• Exercise directions:
When every entry has been read, print each one back exactly.

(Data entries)
▶
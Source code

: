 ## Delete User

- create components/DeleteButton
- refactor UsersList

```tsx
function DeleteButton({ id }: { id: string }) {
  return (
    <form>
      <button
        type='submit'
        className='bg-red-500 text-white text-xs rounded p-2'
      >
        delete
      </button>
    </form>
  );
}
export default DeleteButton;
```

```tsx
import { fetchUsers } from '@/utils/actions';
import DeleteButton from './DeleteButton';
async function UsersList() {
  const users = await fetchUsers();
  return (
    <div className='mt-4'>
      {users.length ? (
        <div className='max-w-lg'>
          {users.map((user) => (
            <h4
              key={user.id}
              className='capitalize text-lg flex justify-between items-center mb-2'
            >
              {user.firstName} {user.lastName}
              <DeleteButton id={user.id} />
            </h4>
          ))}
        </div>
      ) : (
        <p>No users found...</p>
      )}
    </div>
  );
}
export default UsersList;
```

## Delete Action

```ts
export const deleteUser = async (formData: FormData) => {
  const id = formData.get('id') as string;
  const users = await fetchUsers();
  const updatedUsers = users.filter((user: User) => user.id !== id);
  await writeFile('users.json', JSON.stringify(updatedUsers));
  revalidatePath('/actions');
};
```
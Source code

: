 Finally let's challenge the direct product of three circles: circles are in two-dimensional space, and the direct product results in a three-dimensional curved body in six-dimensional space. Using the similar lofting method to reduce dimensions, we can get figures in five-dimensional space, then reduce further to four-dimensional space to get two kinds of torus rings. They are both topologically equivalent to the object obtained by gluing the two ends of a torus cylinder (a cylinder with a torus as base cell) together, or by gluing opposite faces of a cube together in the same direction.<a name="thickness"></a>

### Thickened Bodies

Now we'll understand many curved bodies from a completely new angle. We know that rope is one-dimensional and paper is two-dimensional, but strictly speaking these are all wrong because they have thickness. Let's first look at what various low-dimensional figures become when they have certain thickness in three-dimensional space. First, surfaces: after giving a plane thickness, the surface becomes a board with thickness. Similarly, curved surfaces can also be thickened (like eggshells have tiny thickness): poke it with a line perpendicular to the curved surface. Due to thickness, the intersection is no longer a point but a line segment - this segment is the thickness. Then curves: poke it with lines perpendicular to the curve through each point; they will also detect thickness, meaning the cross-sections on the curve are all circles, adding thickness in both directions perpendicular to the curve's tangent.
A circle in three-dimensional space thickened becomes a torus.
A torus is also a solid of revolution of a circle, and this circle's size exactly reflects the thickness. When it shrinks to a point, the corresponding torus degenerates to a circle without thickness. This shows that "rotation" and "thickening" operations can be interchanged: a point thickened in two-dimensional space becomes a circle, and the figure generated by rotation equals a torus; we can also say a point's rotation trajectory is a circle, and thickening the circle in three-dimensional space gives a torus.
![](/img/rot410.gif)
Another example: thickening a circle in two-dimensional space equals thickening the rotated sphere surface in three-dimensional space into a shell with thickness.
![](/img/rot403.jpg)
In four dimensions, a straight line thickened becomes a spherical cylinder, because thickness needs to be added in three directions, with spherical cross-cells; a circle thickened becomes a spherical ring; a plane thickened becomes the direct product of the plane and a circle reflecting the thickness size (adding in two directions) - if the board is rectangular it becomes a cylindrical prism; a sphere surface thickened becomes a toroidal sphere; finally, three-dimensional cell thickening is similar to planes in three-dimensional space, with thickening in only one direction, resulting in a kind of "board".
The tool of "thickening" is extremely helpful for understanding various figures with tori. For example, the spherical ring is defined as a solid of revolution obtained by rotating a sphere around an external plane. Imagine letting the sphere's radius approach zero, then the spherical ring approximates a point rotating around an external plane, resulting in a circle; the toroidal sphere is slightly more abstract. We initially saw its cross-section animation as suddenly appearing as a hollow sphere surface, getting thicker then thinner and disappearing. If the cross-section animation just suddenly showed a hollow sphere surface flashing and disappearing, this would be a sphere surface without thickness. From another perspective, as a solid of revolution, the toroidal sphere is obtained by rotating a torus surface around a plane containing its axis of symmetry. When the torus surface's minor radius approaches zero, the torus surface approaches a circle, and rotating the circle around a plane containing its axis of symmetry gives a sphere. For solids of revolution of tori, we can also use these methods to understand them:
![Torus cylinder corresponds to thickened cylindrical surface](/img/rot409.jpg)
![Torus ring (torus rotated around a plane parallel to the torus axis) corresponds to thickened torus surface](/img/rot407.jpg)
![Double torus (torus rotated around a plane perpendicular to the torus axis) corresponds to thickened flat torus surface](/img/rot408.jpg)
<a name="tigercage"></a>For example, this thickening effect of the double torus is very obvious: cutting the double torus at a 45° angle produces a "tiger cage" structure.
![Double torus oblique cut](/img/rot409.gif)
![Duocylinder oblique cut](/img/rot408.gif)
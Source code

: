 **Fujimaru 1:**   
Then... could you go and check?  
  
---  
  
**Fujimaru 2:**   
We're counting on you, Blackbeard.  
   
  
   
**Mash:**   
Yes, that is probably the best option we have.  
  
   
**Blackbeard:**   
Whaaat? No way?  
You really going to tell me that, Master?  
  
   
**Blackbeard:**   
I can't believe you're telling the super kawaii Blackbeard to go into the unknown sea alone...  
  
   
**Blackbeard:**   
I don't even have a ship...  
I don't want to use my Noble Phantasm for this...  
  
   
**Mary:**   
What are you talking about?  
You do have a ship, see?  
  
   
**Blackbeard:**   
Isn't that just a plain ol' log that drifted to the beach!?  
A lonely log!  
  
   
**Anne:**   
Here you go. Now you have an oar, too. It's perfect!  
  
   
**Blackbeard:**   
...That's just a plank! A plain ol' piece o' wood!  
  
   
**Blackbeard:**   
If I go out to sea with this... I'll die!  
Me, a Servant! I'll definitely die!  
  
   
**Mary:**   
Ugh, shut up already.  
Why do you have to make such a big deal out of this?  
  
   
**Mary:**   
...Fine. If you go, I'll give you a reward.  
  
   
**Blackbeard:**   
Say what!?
◀
• Your solution:
Source code

: ## Delete User

- create components/DeleteButton
- refactor UsersList

```tsx
function DeleteButton({ id }: { id: string }) {
  return (
    <form>
      <button
        type='submit'
        className='bg-red-500 text-white text-xs rounded p-2'
      >
        delete
      </button>
    </form>
  );
}
export default DeleteButton;
```

```tsx
import { fetchUsers } from '@/utils/actions';
import DeleteButton from './DeleteButton';
async function UsersList() {
  const users = await fetchUsers();
  return (
    <div className='mt-4'>
      {users.length ? (
        <div className='max-w-lg'>
          {users.map((user) => (
            <h4
              key={user.id}
              className='capitalize text-lg flex justify-between items-center mb-2'
            >
              {user.firstName} {user.lastName}
              <DeleteButton id={user.id} />
            </h4>
          ))}
        </div>
      ) : (
        <p>No users found...</p>
      )}
    </div>
  );
}
export default UsersList;
```

## Delete Action

```ts
export const deleteUser = async (formData: FormData) => {
  const id = formData.get('id') as string;
  const users = await fetchUsers();
  const updatedUsers = users.filter((user: User) => user.id !== id);
  await writeFile('users.json', JSON.stringify(updatedUsers));
  revalidatePath('/actions');
};
```
Source code

: Finally let's challenge the direct product of three circles: circles are in two-dimensional space, and the direct product results in a three-dimensional curved body in six-dimensional space. Using the similar lofting method to reduce dimensions, we can get figures in five-dimensional space, then reduce further to four-dimensional space to get two kinds of torus rings. They are both topologically equivalent to the object obtained by gluing the two ends of a torus cylinder (a cylinder with a torus as base cell) together, or by gluing opposite faces of a cube together in the same direction.<a name="thickness"></a>

### Thickened Bodies

Now we'll understand many curved bodies from a completely new angle. We know that rope is one-dimensional and paper is two-dimensional, but strictly speaking these are all wrong because they have thickness. Let's first look at what various low-dimensional figures become when they have certain thickness in three-dimensional space. First, surfaces: after giving a plane thickness, the surface becomes a board with thickness. Similarly, curved surfaces can also be thickened (like eggshells have tiny thickness): poke it with a line perpendicular to the curved surface. Due to thickness, the intersection is no longer a point but a line segment - this segment is the thickness. Then curves: poke it with lines perpendicular to the curve through each point; they will also detect thickness, meaning the cross-sections on the curve are all circles, adding thickness in both directions perpendicular to the curve's tangent.
A circle in three-dimensional space thickened becomes a torus.
A torus is also a solid of revolution of a circle, and this circle's size exactly reflects the thickness. When it shrinks to a point, the corresponding torus degenerates to a circle without thickness. This shows that "rotation" and "thickening" operations can be interchanged: a point thickened in two-dimensional space becomes a circle, and the figure generated by rotation equals a torus; we can also say a point's rotation trajectory is a circle, and thickening the circle in three-dimensional space gives a torus.
![](/img/rot410.gif)
Another example: thickening a circle in two-dimensional space equals thickening the rotated sphere surface in three-dimensional space into a shell with thickness.
![](/img/rot403.jpg)
In four dimensions, a straight line thickened becomes a spherical cylinder, because thickness needs to be added in three directions, with spherical cross-cells; a circle thickened becomes a spherical ring; a plane thickened becomes the direct product of the plane and a circle reflecting the thickness size (adding in two directions) - if the board is rectangular it becomes a cylindrical prism; a sphere surface thickened becomes a toroidal sphere; finally, three-dimensional cell thickening is similar to planes in three-dimensional space, with thickening in only one direction, resulting in a kind of "board".
The tool of "thickening" is extremely helpful for understanding various figures with tori. For example, the spherical ring is defined as a solid of revolution obtained by rotating a sphere around an external plane. Imagine letting the sphere's radius approach zero, then the spherical ring approximates a point rotating around an external plane, resulting in a circle; the toroidal sphere is slightly more abstract. We initially saw its cross-section animation as suddenly appearing as a hollow sphere surface, getting thicker then thinner and disappearing. If the cross-section animation just suddenly showed a hollow sphere surface flashing and disappearing, this would be a sphere surface without thickness. From another perspective, as a solid of revolution, the toroidal sphere is obtained by rotating a torus surface around a plane containing its axis of symmetry. When the torus surface's minor radius approaches zero, the torus surface approaches a circle, and rotating the circle around a plane containing its axis of symmetry gives a sphere. For solids of revolution of tori, we can also use these methods to understand them:
![Torus cylinder corresponds to thickened cylindrical surface](/img/rot409.jpg)
![Torus ring (torus rotated around a plane parallel to the torus axis) corresponds to thickened torus surface](/img/rot407.jpg)
![Double torus (torus rotated around a plane perpendicular to the torus axis) corresponds to thickened flat torus surface](/img/rot408.jpg)
<a name="tigercage"></a>For example, this thickening effect of the double torus is very obvious: cutting the double torus at a 45° angle produces a "tiger cage" structure.
![Double torus oblique cut](/img/rot409.gif)
![Duocylinder oblique cut](/img/rot408.gif)
Source code

: **Fujimaru 1:**   
Then... could you go and check?  
  
---  
  
**Fujimaru 2:**   
We're counting on you, Blackbeard.  
   
  
   
**Mash:**   
Yes, that is probably the best option we have.  
  
   
**Blackbeard:**   
Whaaat? No way?  
You really going to tell me that, Master?  
  
   
**Blackbeard:**   
I can't believe you're telling the super kawaii Blackbeard to go into the unknown sea alone...  
  
   
**Blackbeard:**   
I don't even have a ship...  
I don't want to use my Noble Phantasm for this...  
  
   
**Mary:**   
What are you talking about?  
You do have a ship, see?  
  
   
**Blackbeard:**   
Isn't that just a plain ol' log that drifted to the beach!?  
A lonely log!  
  
   
**Anne:**   
Here you go. Now you have an oar, too. It's perfect!  
  
   
**Blackbeard:**   
...That's just a plank! A plain ol' piece o' wood!  
  
   
**Blackbeard:**   
If I go out to sea with this... I'll die!  
Me, a Servant! I'll definitely die!  
  
   
**Mary:**   
Ugh, shut up already.  
Why do you have to make such a big deal out of this?  
  
   
**Mary:**   
...Fine. If you go, I'll give you a reward.  
  
   
**Blackbeard:**   
Say what!?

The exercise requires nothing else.